Sun TV zooms 10% post June quarter earnings; Nomura maintains 'Buy'

The media conglomerate said that revenues are close to 75 per cent of the pre-COVID levels

stock market, share market, stocks
Chirinjibi Thapa New Delhi
4 min read Last Updated : Aug 17 2020 | 11:04 AM IST
Shares of Sun TV surged 10 per cent to Rs 440.20 on the BSE after the company shared a healthy subscription outlook going forward and said that revenues were already close to 75 per cent of the pre-Covid levels. Meanwhile, the company reported consolidated profit after tax (PAT) of Rs 257.41 crore for the quarter ending June 30, 2020 (Q1FY21) as compared to Rs 386.61 crore reported in the corresponding quarter last year.

The broadcasting major's profit before tax dropped by 40 per cent YoY to Rs 352 crore during the quarter. Total income for the quarter was at Rs 714.71 crore as against Rs 1,137.07 crore for the corresponding quarter ended June 30, 2019.

The Subscription revenues for the quarter was up by 18 per cent to Rs 442.25 crore as against Rs 375.95 crore, a year ago.

Earnings before interest, tax, depreciation, and ammortisation (Ebitda) for the quarter was at Rs 416.49 crore as against Rs 682.91 crore in the corresponding quarter last year.

The media conglomerate said that revenues are close to 75 per cent of the pre-COVID levels. "If things stabilise and if the market really opens up, overall decline could be restricted to 15-20 per cent," it said.
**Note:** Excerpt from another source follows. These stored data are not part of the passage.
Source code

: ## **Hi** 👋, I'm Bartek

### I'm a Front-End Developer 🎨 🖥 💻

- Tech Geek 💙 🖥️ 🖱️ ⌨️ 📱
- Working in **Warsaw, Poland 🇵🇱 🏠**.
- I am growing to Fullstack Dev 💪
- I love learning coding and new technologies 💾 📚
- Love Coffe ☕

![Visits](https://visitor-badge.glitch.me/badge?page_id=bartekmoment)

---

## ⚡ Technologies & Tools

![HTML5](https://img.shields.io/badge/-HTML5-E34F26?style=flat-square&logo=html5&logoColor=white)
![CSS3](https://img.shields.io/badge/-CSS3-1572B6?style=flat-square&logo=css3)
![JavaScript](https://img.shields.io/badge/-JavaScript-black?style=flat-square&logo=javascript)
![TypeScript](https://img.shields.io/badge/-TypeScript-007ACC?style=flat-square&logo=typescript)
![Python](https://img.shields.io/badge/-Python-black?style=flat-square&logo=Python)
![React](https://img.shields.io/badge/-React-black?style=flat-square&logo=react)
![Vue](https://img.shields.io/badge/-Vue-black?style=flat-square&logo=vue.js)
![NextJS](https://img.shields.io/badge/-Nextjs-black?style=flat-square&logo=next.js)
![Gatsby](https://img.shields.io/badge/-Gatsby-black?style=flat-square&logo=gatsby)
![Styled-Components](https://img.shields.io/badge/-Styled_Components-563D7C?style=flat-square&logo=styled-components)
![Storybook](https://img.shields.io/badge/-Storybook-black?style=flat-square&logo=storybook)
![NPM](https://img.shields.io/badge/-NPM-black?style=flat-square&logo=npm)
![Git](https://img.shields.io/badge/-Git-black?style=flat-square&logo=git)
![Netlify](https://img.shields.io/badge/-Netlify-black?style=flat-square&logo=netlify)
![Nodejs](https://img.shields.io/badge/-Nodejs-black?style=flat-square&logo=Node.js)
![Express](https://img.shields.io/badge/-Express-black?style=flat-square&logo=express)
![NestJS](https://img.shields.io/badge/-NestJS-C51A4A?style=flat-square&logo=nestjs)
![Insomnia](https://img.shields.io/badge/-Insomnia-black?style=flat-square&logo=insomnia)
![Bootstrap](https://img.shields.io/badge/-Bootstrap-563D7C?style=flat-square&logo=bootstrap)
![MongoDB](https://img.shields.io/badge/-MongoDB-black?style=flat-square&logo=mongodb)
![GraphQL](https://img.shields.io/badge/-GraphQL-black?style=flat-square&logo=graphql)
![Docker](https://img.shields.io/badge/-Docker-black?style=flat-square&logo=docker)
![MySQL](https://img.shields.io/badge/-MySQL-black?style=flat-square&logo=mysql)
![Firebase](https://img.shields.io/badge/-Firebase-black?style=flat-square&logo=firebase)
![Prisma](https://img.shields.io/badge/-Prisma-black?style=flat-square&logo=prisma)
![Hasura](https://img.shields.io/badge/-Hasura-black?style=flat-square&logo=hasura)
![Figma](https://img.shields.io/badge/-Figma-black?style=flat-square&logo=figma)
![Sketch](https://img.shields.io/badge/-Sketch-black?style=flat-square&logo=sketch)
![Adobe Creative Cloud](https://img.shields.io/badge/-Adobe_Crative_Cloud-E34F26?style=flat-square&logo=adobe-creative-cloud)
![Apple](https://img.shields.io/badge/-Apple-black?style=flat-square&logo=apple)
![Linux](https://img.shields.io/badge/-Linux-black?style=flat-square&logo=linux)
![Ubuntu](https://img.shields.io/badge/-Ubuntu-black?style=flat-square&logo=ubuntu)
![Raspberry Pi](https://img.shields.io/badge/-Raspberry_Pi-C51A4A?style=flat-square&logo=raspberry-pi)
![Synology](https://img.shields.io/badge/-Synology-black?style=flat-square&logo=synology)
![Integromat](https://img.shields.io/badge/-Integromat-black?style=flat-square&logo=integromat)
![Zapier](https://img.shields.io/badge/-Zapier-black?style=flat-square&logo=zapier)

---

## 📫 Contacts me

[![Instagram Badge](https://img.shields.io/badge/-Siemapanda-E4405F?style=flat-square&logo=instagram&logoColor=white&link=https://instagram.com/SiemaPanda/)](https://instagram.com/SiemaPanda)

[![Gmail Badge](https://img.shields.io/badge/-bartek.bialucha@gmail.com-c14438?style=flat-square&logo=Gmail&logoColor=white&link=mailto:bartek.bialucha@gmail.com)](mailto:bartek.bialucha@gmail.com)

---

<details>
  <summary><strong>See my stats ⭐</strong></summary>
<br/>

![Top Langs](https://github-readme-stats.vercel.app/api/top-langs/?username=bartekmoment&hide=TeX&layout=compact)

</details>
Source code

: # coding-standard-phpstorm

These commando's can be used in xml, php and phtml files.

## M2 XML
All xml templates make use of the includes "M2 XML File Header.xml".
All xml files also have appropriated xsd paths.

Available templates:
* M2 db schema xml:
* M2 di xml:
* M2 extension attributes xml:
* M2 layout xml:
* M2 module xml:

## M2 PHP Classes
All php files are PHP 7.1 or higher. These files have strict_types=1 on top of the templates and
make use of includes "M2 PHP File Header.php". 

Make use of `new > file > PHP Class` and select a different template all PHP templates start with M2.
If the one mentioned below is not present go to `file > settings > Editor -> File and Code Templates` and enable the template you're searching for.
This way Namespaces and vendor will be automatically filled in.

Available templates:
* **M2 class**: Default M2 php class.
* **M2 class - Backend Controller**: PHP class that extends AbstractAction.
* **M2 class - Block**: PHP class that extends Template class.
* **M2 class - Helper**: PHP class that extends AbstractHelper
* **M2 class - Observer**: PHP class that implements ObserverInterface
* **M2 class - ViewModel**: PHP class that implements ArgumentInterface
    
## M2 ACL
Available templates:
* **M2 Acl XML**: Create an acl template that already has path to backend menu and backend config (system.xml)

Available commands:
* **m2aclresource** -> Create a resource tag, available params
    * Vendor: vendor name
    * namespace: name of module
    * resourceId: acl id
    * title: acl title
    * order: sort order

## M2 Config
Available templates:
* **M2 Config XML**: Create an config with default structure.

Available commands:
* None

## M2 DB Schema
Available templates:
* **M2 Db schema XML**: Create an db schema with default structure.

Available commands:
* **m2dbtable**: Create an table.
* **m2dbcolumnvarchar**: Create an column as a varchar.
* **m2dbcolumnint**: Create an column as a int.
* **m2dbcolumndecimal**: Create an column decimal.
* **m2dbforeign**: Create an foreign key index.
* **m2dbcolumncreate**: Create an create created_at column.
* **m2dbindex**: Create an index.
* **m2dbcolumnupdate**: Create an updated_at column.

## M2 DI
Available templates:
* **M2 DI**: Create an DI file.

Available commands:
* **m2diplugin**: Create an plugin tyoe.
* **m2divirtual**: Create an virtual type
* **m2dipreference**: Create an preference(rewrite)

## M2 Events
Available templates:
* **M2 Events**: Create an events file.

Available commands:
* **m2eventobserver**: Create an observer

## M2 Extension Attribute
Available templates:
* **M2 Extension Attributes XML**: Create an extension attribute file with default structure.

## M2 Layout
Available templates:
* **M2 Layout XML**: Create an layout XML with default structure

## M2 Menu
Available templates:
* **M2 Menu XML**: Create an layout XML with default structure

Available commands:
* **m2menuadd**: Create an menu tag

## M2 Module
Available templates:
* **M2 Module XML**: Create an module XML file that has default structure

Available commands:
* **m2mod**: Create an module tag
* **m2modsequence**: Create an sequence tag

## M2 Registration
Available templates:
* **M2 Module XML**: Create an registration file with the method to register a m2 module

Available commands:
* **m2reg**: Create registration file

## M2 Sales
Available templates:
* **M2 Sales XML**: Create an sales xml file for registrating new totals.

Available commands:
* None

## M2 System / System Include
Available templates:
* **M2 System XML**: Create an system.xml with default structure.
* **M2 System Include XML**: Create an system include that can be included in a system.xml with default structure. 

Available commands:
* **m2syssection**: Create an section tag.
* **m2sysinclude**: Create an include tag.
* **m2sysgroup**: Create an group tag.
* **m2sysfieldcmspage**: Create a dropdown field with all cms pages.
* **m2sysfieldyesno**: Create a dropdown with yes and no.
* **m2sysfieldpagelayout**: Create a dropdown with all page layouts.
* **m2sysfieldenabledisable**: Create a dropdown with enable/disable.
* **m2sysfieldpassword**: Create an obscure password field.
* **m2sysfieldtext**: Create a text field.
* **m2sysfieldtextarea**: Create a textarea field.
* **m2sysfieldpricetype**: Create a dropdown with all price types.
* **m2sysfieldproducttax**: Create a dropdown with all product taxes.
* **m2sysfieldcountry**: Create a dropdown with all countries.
Meanwhile, the company guided around Rs 250 crore capex towards digital, creating content to drive subscription revenue and on movies.

S L Narayanan, Group CFO, Sun TV Network said, the capex depends on how quickly the theaters restart. "If it is going to go late into Q3 or early Q4, then possibly, it should be in the range of Rs 225-250 crore," he said.

Narayanan said that investment in exclusive content for its OTT platform Sun NXT will be around Rs 100 crore. "When things return to normal, these investments will be much higher," he said.

The company's net cash rose to Rs 3,000 crore in June from about Rs 2,800 crore in March.

Subscription revenue in Q1FY21 grew by 18 per cent to Rs.442.25 crore from Rs.375.95 crore, a year ago. “It is really going to be the saving grace for this year,” said Narayanan, adding that Sun will continue to invest in content to increase the subscription revenues at a very high level. "There is substantial headroom to raise prices in the subscription business," he said.

Moreover, Sun TV which owns IPL team SunRisers Hyderabad said it is not planning to list or divest stake in SunRisers.

At 10:30 AM, the stock was trading 6.77 per cent higher as compared to 0.28 per cent gain in the S&P BSE Sensex. Around 1.18crore shares have changed hands on the NSE and BSE, combined, so far.

Nomura maintained 'BUY' on the stock and also raised its target price to Rs 568.

"Sun TV's management maintains 15-20 per cent decline in advertisement revenues in FY21F. Current Ad revenues are at ~75% of last year’s levels. The company has already started airing original content from July and is showing new content in 4 slots in prime time, compared to 6 slots last year. We note that TV viewership for SUN in Tamil Nadu has continued to inch up to ~45% in past few weeks, compared to ~43% in 1QFY21 and ~41% in 4QFY20, which is a positive. This should drive ad recovery as economic activity improves. Hence, we raise our ad growth forecast to -20% now for FY21F (-22% earlier) and expect strong recovery to 19%/8% y-y in FY22/23F," the brokerage said.

"On subscription, demand trend remains strong and we maintain our 12%/6%/5% revenue growth estimates for FY21/22F/23F. However, implementation of New Tariff Order (NTO 2) can have some downside risk to our estimates. With the Indian Premier League (IPL) cricket tournament now scheduled for 3QFY21, we incorporate Rs 250 crore/Rs 90 crore revenue/EBITDA in FY21F for Sun. Overall, we raise FY21F/22F revenue by 9%/1%, EBITDA by 6%/2% and EPS by 7%/2%," it said.